(Extracted data entries)
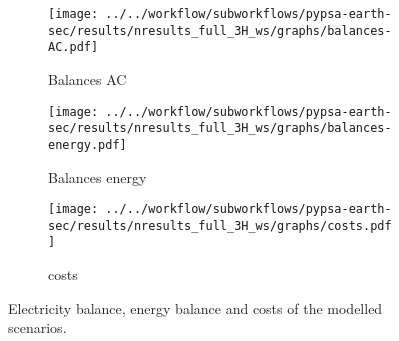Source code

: \begin{figure}[h!]
    \centering
    \begin{subfigure}[b]{\linewidth}
        \centering
        \texttt{[image: ../../workflow/subworkflows/pypsa-earth-sec/results/nresults\_full\_3H\_ws/graphs/balances-AC.pdf]}
        \caption{Balances AC}
        \label{fig:balances_AC}
    \end{subfigure}
    
    \vspace{0.5cm} %
    
    \begin{subfigure}[b]{\linewidth}
        \centering
        \texttt{[image: ../../workflow/subworkflows/pypsa-earth-sec/results/nresults\_full\_3H\_ws/graphs/balances-energy.pdf]}
        \caption{Balances energy}
        \label{fig:balances_energy}
    \end{subfigure}

    \vspace{0.5cm} %
    
    \begin{subfigure}[b]{\linewidth}
        \centering
        \texttt{[image: ../../workflow/subworkflows/pypsa-earth-sec/results/nresults\_full\_3H\_ws/graphs/costs.pdf]}
        \caption{costs}
        \label{fig:balances_costs}
    \end{subfigure}
    
    \caption{Electricity balance, energy balance and costs of the modelled scenarios.}
    \label{fig:barplots}
\end{figure}







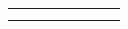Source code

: \documentclass[12pt]{article}
\begin{document}
{\begin{landscape}
\begin{xltabular}{\linewidth}{|p{3cm}|p{1cm}|p{3.25cm}|p{3.25cm}|p{3cm}|p{3cm}|p{4cm}|X|}
\hline
{} & {} & {} & {} & {} & {} & {}& {}\\

\hline
{} & {} & {} & {} & {} & {} & {}& {}\\

\hline
{} & {} & {} & {} & {} & {} & {}& {}\\


\end{xltabular}
\end{landscape}
\clearpage%
}
\end{document}
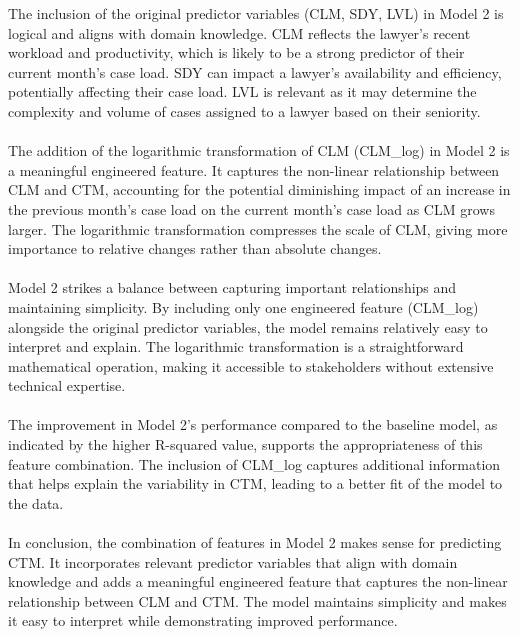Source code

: \documentclass{article}
\begin{document}
\noindent The inclusion of the original predictor variables (CLM, SDY, LVL) in Model 2 is logical and aligns with domain knowledge. CLM reflects the lawyer's recent workload and productivity, which is likely to be a strong predictor of their current month's case load. SDY can impact a lawyer's availability and efficiency, potentially affecting their case load. LVL is relevant as it may determine the complexity and volume of cases assigned to a lawyer based on their seniority.
\\\\
The addition of the logarithmic transformation of CLM (CLM\_log) in Model 2 is a meaningful engineered feature. It captures the non-linear relationship between CLM and CTM, accounting for the potential diminishing impact of an increase in the previous month's case load on the current month's case load as CLM grows larger. The logarithmic transformation compresses the scale of CLM, giving more importance to relative changes rather than absolute changes.
\\\\
Model 2 strikes a balance between capturing important relationships and maintaining simplicity. By including only one engineered feature (CLM\_log) alongside the original predictor variables, the model remains relatively easy to interpret and explain. The logarithmic transformation is a straightforward mathematical operation, making it accessible to stakeholders without extensive technical expertise.
\\\\
The improvement in Model 2's performance compared to the baseline model, as indicated by the higher R-squared value, supports the appropriateness of this feature combination. The inclusion of CLM\_log captures additional information that helps explain the variability in CTM, leading to a better fit of the model to the data.
\\\\
In conclusion, the combination of features in Model 2 makes sense for predicting CTM. It incorporates relevant predictor variables that align with domain knowledge and adds a meaningful engineered feature that captures the non-linear relationship between CLM and CTM. The model maintains simplicity and makes it easy to interpret while demonstrating improved performance.
\end{document}
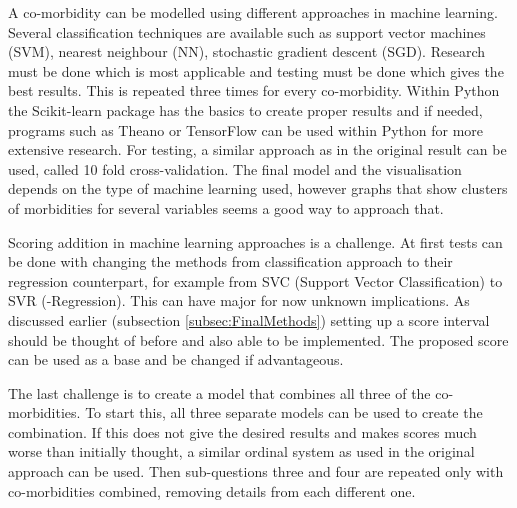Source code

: \documentclass[10pt,a4paper]{article}
\begin{document}
	A co-morbidity can be modelled using different approaches in machine learning. Several classification techniques are available such as support vector machines (SVM), nearest neighbour (NN), stochastic gradient descent (SGD). Research must be done which is most applicable and testing must be done which gives the best results. This is repeated three times for every co-morbidity. Within Python the Scikit-learn package has the basics to create proper results and if needed, programs such as Theano or TensorFlow can be used within Python for more extensive research. For testing, a similar approach as in the original result can be used, called 10 fold cross-validation. The final model and the visualisation depends on the type of machine learning used, however graphs that show clusters of morbidities for several variables seems a good way to approach that.
	
	Scoring addition in machine learning approaches is a challenge. At first tests can be done with changing the methods from classification approach to their regression counterpart, for example from SVC (Support Vector Classification) to SVR (-Regression). This can have major for now unknown implications. As discussed earlier (subsection \ref{subsec:FinalMethods}) setting up a score interval should be thought of before and also able to be implemented. The proposed score can be used as a base and be changed if advantageous.
	
	The last challenge is to create a model that combines all three of the co-morbidities. To start this, all three separate models can be used to create the combination. If this does not give the desired results and makes scores much worse than initially thought, a similar ordinal system as used in the original approach can be used. Then sub-questions three and four are repeated only with co-morbidities combined, removing details from each different one.
	
	 
	
	
\end{document}
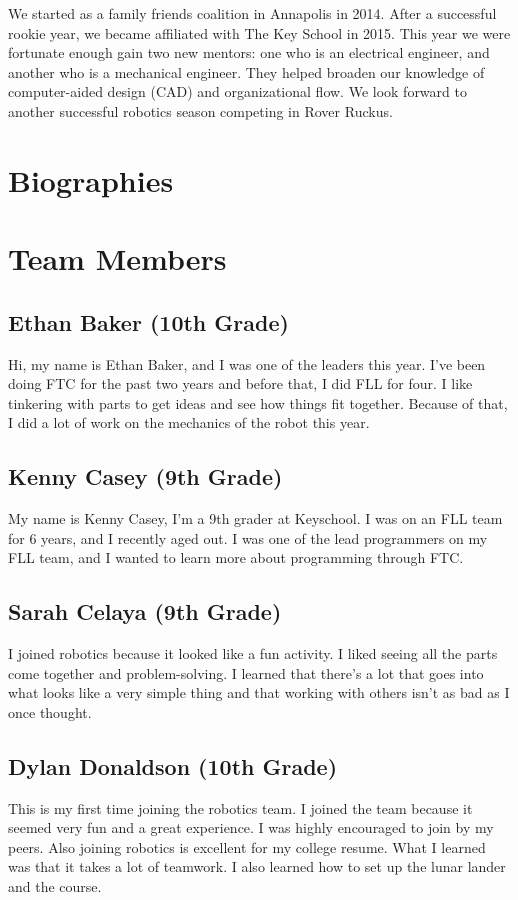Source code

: \documentclass[12pt]{article}
\begin{document}
We started as a family friends coalition in Annapolis in 2014. After a successful rookie year, we became affiliated with The Key School in 2015. This year we were fortunate enough gain two new mentors: one who is an electrical engineer, and another who is a mechanical engineer. They helped broaden our knowledge of computer-aided design (CAD) and organizational flow. We look forward to another successful robotics season competing in Rover Ruckus.

\newpage
\setcounter{section}{0}

\section*{Biographies}

\section{Team Members}

\subsection{Ethan Baker (10th Grade)}
Hi, my name is Ethan Baker, and I was one of the leaders this year. I've been doing FTC for the past two years and before that, I did FLL for four. I like tinkering with parts to get ideas and see how things fit together. Because of that, I did a lot of work on the mechanics of the robot this year.

\subsection{Kenny Casey (9th Grade)}
My name is Kenny Casey, I'm a 9th grader at Keyschool. I was on an FLL team for 6 years, and I recently aged out. I was one of the lead programmers on my FLL team, and I wanted to learn more about programming through FTC.

\subsection{Sarah Celaya (9th Grade)}
I joined robotics because it looked like a fun activity. I liked seeing all the parts come together and problem-solving. I learned that there’s a lot that goes into what looks like a very simple thing and that working with others isn’t as bad as I once thought. 

\subsection{Dylan Donaldson (10th Grade)}
This is my first time joining the robotics team. I joined the team because it seemed very fun and a great experience. I was highly encouraged to join by my peers. Also joining robotics is excellent for my college resume. What I learned was that it takes a lot of teamwork. I also learned how to set up the lunar lander and the course.
\end{document}
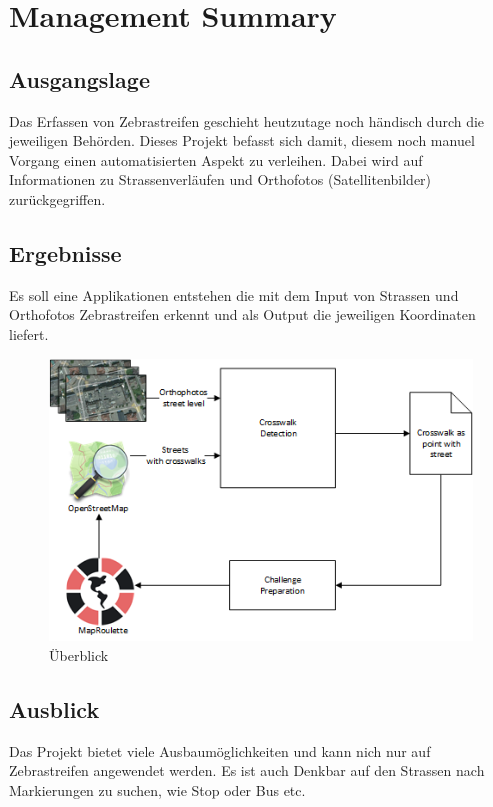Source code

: \chapter*{Management Summary}
\section*{Ausgangslage}
Das Erfassen von Zebrastreifen geschieht heutzutage noch händisch durch die jeweiligen Behörden.
Dieses Projekt befasst sich damit, diesem noch manuel Vorgang einen automatisierten Aspekt zu verleihen.
Dabei wird auf Informationen zu Strassenverläufen und Orthofotos (Satellitenbilder) zurückgegriffen. 
\section*{Ergebnisse}
Es soll eine Applikationen entstehen die mit dem Input von Strassen und Orthofotos Zebrastreifen erkennt und als Output die jeweiligen Koordinaten liefert.
\begin{figure}[ht]
\includegraphics[width=\textwidth]{images/management_summary_1.png}
\caption[Überblick]{Überblick}
\end{figure}
\section*{Ausblick}
Das Projekt bietet viele Ausbaumöglichkeiten und kann nich nur auf Zebrastreifen angewendet werden. Es ist auch Denkbar auf den Strassen nach Markierungen zu suchen, wie Stop oder Bus etc.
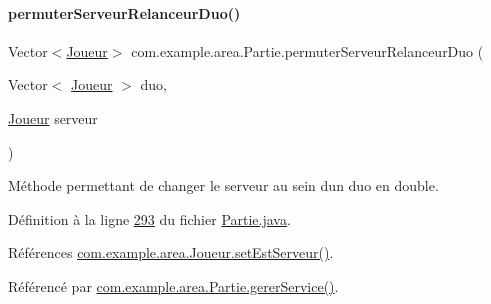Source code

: \paragraph{\texorpdfstring{permuter\+Serveur\+Relanceur\+Duo()}{permuterServeurRelanceurDuo()}}
{\footnotesize\ttfamily Vector$<$\hyperlink{classcom_1_1example_1_1area_1_1_joueur}{Joueur}$>$ com.\+example.\+area.\+Partie.\+permuter\+Serveur\+Relanceur\+Duo (\begin{DoxyParamCaption}\item[{Vector$<$ \hyperlink{classcom_1_1example_1_1area_1_1_joueur}{Joueur} $>$}]{duo,  }\item[{\hyperlink{classcom_1_1example_1_1area_1_1_joueur}{Joueur}}]{serveur }\end{DoxyParamCaption})\hspace{0.3cm}{\ttfamily [private]}}



Méthode permettant de changer le serveur au sein d\textquotesingle{}un duo en double. 



Définition à la ligne \hyperlink{_partie_8java_source_l00293}{293} du fichier \hyperlink{_partie_8java_source}{Partie.\+java}.



Références \hyperlink{_joueur_8java_source_l00063}{com.\+example.\+area.\+Joueur.\+set\+Est\+Serveur()}.



Référencé par \hyperlink{_partie_8java_source_l00220}{com.\+example.\+area.\+Partie.\+gerer\+Service()}.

▶ _What you will do_
Only the lines from the one containing "Méthode permettant de" through the last line above belong in your answer. Retype them exactly.

▶ _Result of the task_
Méthode permettant de changer le serveur au sein d\textquotesingle{}un duo en double. 



Définition à la ligne \hyperlink{_partie_8java_source_l00293}{293} du fichier \hyperlink{_partie_8java_source}{Partie.\+java}.



Références \hyperlink{_joueur_8java_source_l00063}{com.\+example.\+area.\+Joueur.\+set\+Est\+Serveur()}.



Référencé par \hyperlink{_partie_8java_source_l00220}{com.\+example.\+area.\+Partie.\+gerer\+Service()}.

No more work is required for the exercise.